Please keep the pictures out and write out exactly the lines from the first in the data below through the one containing "# References/Credits", both included.

Plain-text document sources:
=== Section Start ===
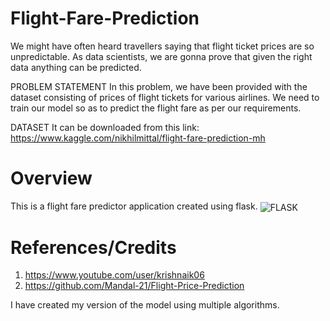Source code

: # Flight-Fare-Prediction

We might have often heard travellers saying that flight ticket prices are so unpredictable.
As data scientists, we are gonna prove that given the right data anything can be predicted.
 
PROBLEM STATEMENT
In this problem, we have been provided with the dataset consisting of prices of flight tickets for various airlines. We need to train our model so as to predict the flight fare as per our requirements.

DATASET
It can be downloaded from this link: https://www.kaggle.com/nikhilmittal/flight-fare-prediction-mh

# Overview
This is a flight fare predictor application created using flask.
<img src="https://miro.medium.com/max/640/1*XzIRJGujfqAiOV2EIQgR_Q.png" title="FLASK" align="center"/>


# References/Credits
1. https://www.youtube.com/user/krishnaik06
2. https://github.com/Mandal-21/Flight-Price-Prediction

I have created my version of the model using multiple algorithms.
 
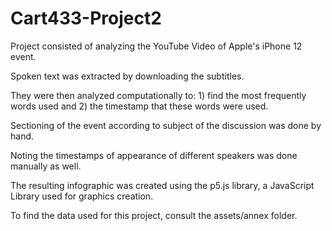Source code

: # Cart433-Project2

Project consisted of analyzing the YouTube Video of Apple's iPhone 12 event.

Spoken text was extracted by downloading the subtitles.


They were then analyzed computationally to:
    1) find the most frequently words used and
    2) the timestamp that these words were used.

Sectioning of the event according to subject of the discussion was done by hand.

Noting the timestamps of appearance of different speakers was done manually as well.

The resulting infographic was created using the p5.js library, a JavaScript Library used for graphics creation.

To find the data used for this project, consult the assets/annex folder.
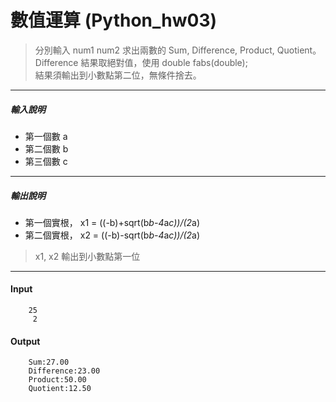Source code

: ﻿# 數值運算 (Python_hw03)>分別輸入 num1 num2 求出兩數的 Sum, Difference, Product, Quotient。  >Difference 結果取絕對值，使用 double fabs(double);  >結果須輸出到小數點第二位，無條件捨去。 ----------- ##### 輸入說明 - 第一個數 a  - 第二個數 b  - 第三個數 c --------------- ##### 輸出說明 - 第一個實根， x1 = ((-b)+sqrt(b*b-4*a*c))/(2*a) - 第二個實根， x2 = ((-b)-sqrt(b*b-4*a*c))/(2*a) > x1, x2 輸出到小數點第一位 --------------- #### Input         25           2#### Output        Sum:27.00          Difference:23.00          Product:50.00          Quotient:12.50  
=== Section End ===
* **EXPECTED ANSWER**
Source code

: # Flight-Fare-Prediction

We might have often heard travellers saying that flight ticket prices are so unpredictable.
As data scientists, we are gonna prove that given the right data anything can be predicted.
 
PROBLEM STATEMENT
In this problem, we have been provided with the dataset consisting of prices of flight tickets for various airlines. We need to train our model so as to predict the flight fare as per our requirements.

DATASET
It can be downloaded from this link: https://www.kaggle.com/nikhilmittal/flight-fare-prediction-mh

# Overview
This is a flight fare predictor application created using flask.
<img src="https://miro.medium.com/max/640/1*XzIRJGujfqAiOV2EIQgR_Q.png" title="FLASK" align="center"/>


# References/Credits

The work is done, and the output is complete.